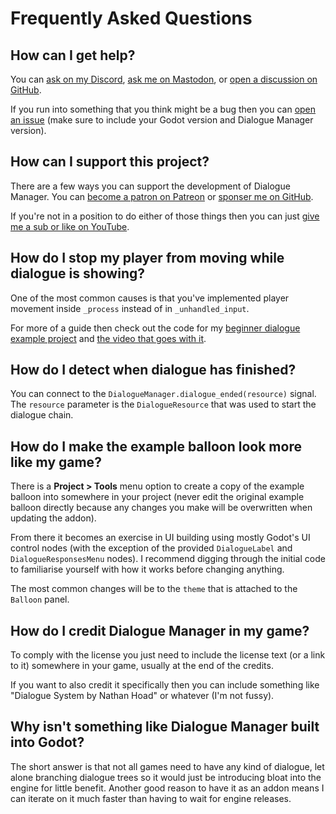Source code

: # Frequently Asked Questions

## How can I get help?

You can [ask on my Discord](https://nathanhoad.net/discord), [ask me on Mastodon](https://mastodon.social/@nathanhoad), or [open a discussion on GitHub](https://github.com/nathanhoad/godot_dialogue_manager/discussions).

If you run into something that you think might be a bug then you can [open an issue](https://github.com/nathanhoad/godot_dialogue_manager/issues) (make sure to include your Godot version and Dialogue Manager version).

## How can I support this project?

There are a few ways you can support the development of Dialogue Manager. You can [become a patron on Patreon](https://patreon.com/nathanhoad) or [sponser me on GitHub](https://github.com/sponsors/nathanhoad).

If you're not in a position to do either of those things then you can just [give me a sub or like on YouTube](https://youtube.com/@nathan_hoad).

## How do I stop my player from moving while dialogue is showing?

One of the most common causes is that you've implemented player movement inside `_process` instead of in `_unhandled_input`.

For more of a guide then check out the code for my [beginner dialogue example project](https://github.com/nathanhoad/beginner_godot4_dialogue/blob/finished/characters/coco/coco.gd#L17) and [the video that goes with it](https://youtu.be/UhPFk8FSbd8).

## How do I detect when dialogue has finished?

You can connect to the `DialogueManager.dialogue_ended(resource)` signal. The `resource` parameter is the `DialogueResource` that was used to start the dialogue chain.

## How do I make the example balloon look more like my game?

There is a **Project > Tools** menu option to create a copy of the example balloon into somewhere in your project (never edit the original example balloon directly because any changes you make will be overwritten when updating the addon).

From there it becomes an exercise in UI building using mostly Godot's UI control nodes (with the exception of the provided `DialogueLabel` and `DialogueResponsesMenu` nodes). I recommend digging through the initial code to familiarise yourself with how it works before changing anything.

The most common changes will be to the `theme` that is attached to the `Balloon` panel.

## How do I credit Dialogue Manager in my game?

To comply with the license you just need to include the license text (or a link to it) somewhere in your game, usually at the end of the credits.

If you want to also credit it specifically then you can include something like "Dialogue System by Nathan Hoad" or whatever (I'm not fussy).

## Why isn't something like Dialogue Manager built into Godot?

The short answer is that not all games need to have any kind of dialogue, let alone branching dialogue trees so it would just be introducing bloat into the engine for little benefit. Another good reason to have it as an addon means I can iterate on it much faster than having to wait for engine releases.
*****
▶ WORK INSTRUCTION:
Every line of the listing above that contains "finished" is to be copied.

▶ RESPONSE TO THE TASK:
For more of a guide then check out the code for my [beginner dialogue example project](https://github.com/nathanhoad/beginner_godot4_dialogue/blob/finished/characters/coco/coco.gd#L17) and [the video that goes with it](https://youtu.be/UhPFk8FSbd8).
## How do I detect when dialogue has finished?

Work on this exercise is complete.